The initial steps of gluconate metabolism in E. coli , transport and phosphorylation, occur through duplicate activities. These activities have been included in two systems designated as GntI (main) and GntII (subsidiary), encoded by differently regulated operons located at the 76.4–77 and 95.3–96.9 regions on the map respectively. Despite recent molecular advances related to genetics and physiology of these systems, there is no information about the coordination of their expression when E. coli grows on gluconate. Under these conditions, the subsidiary gluconokinase ( gnt V gene, min 96.8) as well as the GntI activities are expressed in inducible form. Therefore it was of interest to find out if GntS, the positive regulator of gnt V has a similar effect on GntI activities expression. Our results agree with this hypothesis. GntS, in addition to its regulatory action on the gnt V gene, seems to assist, direct or indirectly, the expression of the GntI activities. A gnt S E. coli mutant does not grow on gluconate but spontaneously pseudoreverts to a gluconate growing phenotype at high rate per cell generation when cultivated in rich media with or without gluconate or mineral medium containing any other suitable carbon source.
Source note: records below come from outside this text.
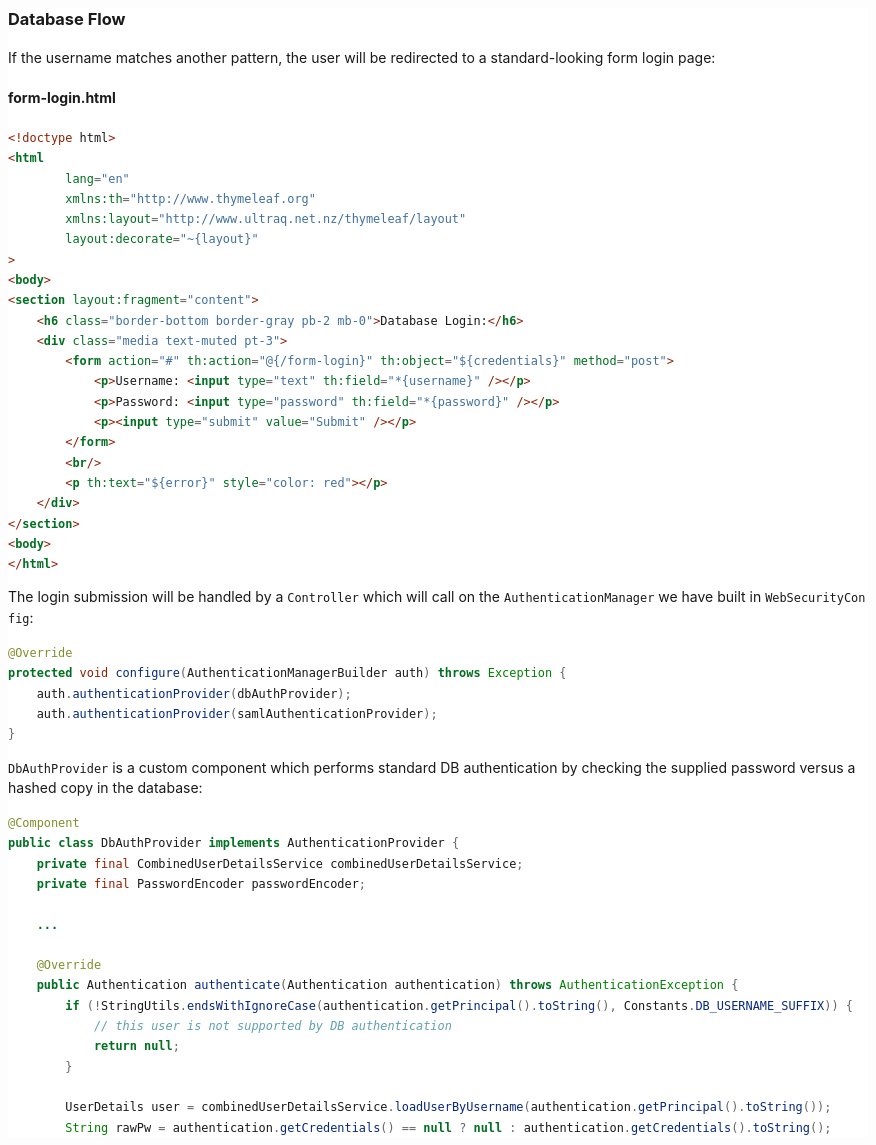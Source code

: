 ### Database Flow

If the username matches another pattern, the user will be redirected to a standard-looking form login page:
#### form-login.html
```html
<!doctype html>
<html
        lang="en"
        xmlns:th="http://www.thymeleaf.org"
        xmlns:layout="http://www.ultraq.net.nz/thymeleaf/layout"
        layout:decorate="~{layout}"
>
<body>
<section layout:fragment="content">
    <h6 class="border-bottom border-gray pb-2 mb-0">Database Login:</h6>
    <div class="media text-muted pt-3">
        <form action="#" th:action="@{/form-login}" th:object="${credentials}" method="post">
            <p>Username: <input type="text" th:field="*{username}" /></p>
            <p>Password: <input type="password" th:field="*{password}" /></p>
            <p><input type="submit" value="Submit" /></p>
        </form>
        <br/>
        <p th:text="${error}" style="color: red"></p>
    </div>
</section>
<body>
</html>
```

The login submission will be handled by a `Controller` which will call on the
`AuthenticationManager` we have built in `WebSecurityConfig`:

```java
@Override
protected void configure(AuthenticationManagerBuilder auth) throws Exception {
    auth.authenticationProvider(dbAuthProvider);
    auth.authenticationProvider(samlAuthenticationProvider);
}
```

`DbAuthProvider` is a custom component which performs standard DB authentication by checking
the supplied password versus a hashed copy in the database:

```java
@Component
public class DbAuthProvider implements AuthenticationProvider {
    private final CombinedUserDetailsService combinedUserDetailsService;
    private final PasswordEncoder passwordEncoder;

    ...

    @Override
    public Authentication authenticate(Authentication authentication) throws AuthenticationException {
        if (!StringUtils.endsWithIgnoreCase(authentication.getPrincipal().toString(), Constants.DB_USERNAME_SUFFIX)) {
            // this user is not supported by DB authentication
            return null;
        }

        UserDetails user = combinedUserDetailsService.loadUserByUsername(authentication.getPrincipal().toString());
        String rawPw = authentication.getCredentials() == null ? null : authentication.getCredentials().toString();

```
In the pseudorevertants, the thermosensitive gluconokinase remains repressed while the GntI activities are inducibly expressed. At present, the location and nature of the gnt S suppressor mutation are not known. Phage P1Kc mediated transductions have ruled out that it alters the gnt T gene. This is the first report on GntI activities alteration due to a lesion located out of the bio H‐ asd region.